Em pouco tempo, a jogadora tímida de Dois Riachos foi crescendo em campo e levando o nome do Brasil ao mundo todo. Os dribles, a velocidade, a leveza que tinha com a bola nos pés impressionavam qualquer um que a visse jogar. Marta ganhou o mundo – mas não o seu próprio país. No Brasil, por muito tempo foi negligenciada, desvalorizada, e subestimada diante de todos os seus feitos. A derrota em uma decisão e o choro em frente às câmeras implorando por mais investimentos para o futebol feminino acabavam sendo motivo de chacota entre muitos. “Pronto, lá vem essas meninas do futebol para chorar de novo”. Ou “Mais um vice, não cansam de perder para os Estados Unidos”.

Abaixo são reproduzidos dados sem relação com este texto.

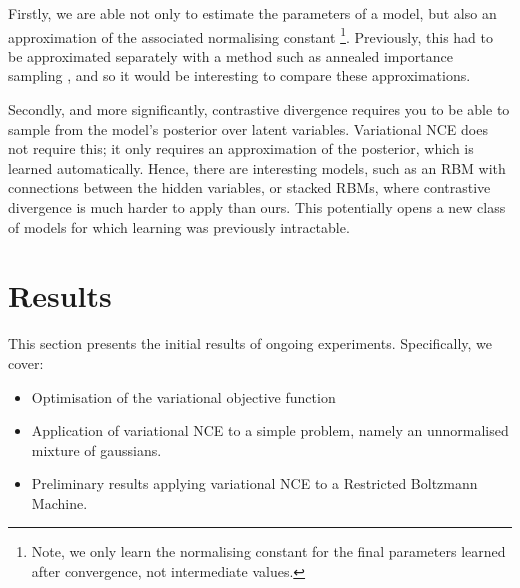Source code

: \documentclass[11pt, oneside]{article}
\begin{document}
Firstly, we are able not only to estimate the parameters of a model, but also an approximation of the associated normalising constant \footnote{Note, we only learn the normalising constant for the final parameters learned after convergence, not intermediate values.}. Previously, this had to be approximated separately with a method such as annealed importance sampling \citep{salakhutdinov2008quantitative}, and so it would be interesting to compare these approximations.

Secondly, and more significantly, contrastive divergence requires you to be able to sample from the model's posterior over latent variables. Variational NCE does not require this; it only requires an approximation of the posterior, which is learned automatically. Hence, there are interesting models, such as an RBM with connections between the hidden variables, or stacked RBMs, where contrastive divergence is much harder to apply than ours. This potentially opens a new class of models for which learning was previously intractable.

\section{Results}
\label{sec:results}
This section presents the initial results of ongoing experiments. Specifically, we cover:
\begin{itemize}
    \item Optimisation of the variational objective function
    \item Application of variational NCE to a simple problem, namely an unnormalised mixture of gaussians.
    \item Preliminary results applying variational NCE to a Restricted Boltzmann Machine.
\end{itemize}
\end{document}
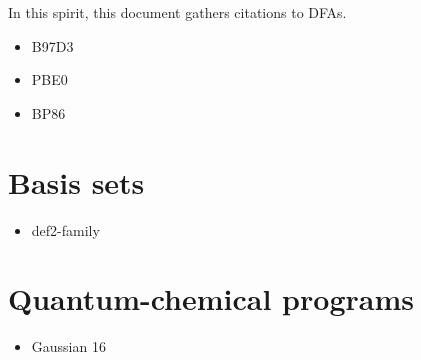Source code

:\documentclass[   %
  final,          %
  a4paper,        %
  8pt
]{extarticle}
\begin{document}
In this spirit, this document gathers citations to DFAs.

\begin{itemize}
  \item B97D3\autocite{Grimme2011}
  \item PBE0\autocite{pbe0}
  \item BP86\autocite{bp86}
\end{itemize}

\section{Basis sets}
\begin{itemize}
  \item def2-family\autocite{def2}
\end{itemize}

\section{Quantum-chemical programs}
\begin{itemize}
  \item Gaussian 16\autocite{g16}
\end{itemize}

\nocite{*}
\printbibliography
\end{document}
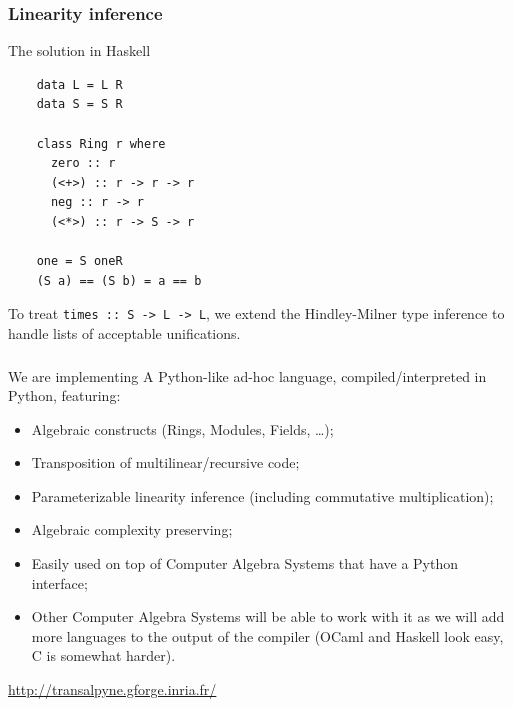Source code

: \documentclass[10pt]{beamer}
\begin{document}
\begin{frame}[fragile]
  \frametitle{Linearity inference}
  
  \begin{center}
    The solution in Haskell
  \end{center}

  \begin{lstlisting}
    data L = L R
    data S = S R
    
    class Ring r where
      zero :: r
      (<+>) :: r -> r -> r
      neg :: r -> r
      (<*>) :: r -> S -> r

    one = S oneR
    (S a) == (S b) = a == b
  \end{lstlisting}

  \begin{center}
    To treat \alert{\lstinline{times :: S -> L -> L}}, we extend the
    Hindley-Milner type inference to handle lists of acceptable
    unifications.
  \end{center}
\end{frame}

{
\begin{frame}
  \frametitle{\tALpy{}}
  
  \begin{block}{We are implementing}
    A Python-like ad-hoc language, compiled/interpreted in Python,
    featuring:
    \begin{itemize}
    \item Algebraic constructs (Rings, Modules, Fields, \ldots);
    \item Transposition of multilinear/recursive code;
    \item Parameterizable linearity inference (including commutative
      multiplication);
    \item Algebraic complexity preserving;
    \item Easily used on top of Computer Algebra Systems that have a
      Python interface;
    \item Other Computer Algebra Systems will be able to work with it
      as we will add more languages to the output of the compiler
      (OCaml and Haskell look easy, C is somewhat harder).
    \end{itemize}
  \end{block}

  \begin{center}
    \url{http://transalpyne.gforge.inria.fr/}
  \end{center}
\end{frame}
}
\end{document}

Como se soubessem o tanto que vocês suaram para estarem ali APESAR de tudo. Apesar da falta de investimento, da falta de estrutura, do preconceito, dos campeonatos que não existiam, do apoio que só vinha de fachada…apesar de tudo isso, vocês conquistaram duas medalhas de prata e chegaram a disputar o título do Mundial diante de seleções de países que levavam a sério a modalidade, ao contrário do Brasil.
Nem os cinco troféus de Marta como melhor jogadora do mundo foram suficientes para calar esse preconceito. E é triste saber que nem esse sexto prêmio irá fazer isso. Nem uma medalha de ouro na Olimpíada ou a conquista de uma Copa do Mundo serão capazes de mudar essa realidade – que depende muito mais de uma vontade coletiva em desenvolver o futebol feminino do que de um resultado individual.
Vamos tirar o peso das costas de Marta, que já fez muito recebendo quase nada em troca. O Brasil deu a ela o preconceito, a chacota, a proibição de jogar porque “era menina”; então ela foi ao mundo, conquistou os gramados e devolveu ao seu país seis troféus que deixam de vez seu nome na história.
Ao longo deste ano, passamos muito tempo falando de um hexa que não veio. Agora podemos falar de um que já virou realidade. O Brasil já é hexa em 2018, porque Marta é hexa. Está mais do que na hora de enchermos o peito para dizer: a melhor jogadora de todos os tempos é nossa. Seis vezes melhor do mundo, seis vezes Marta.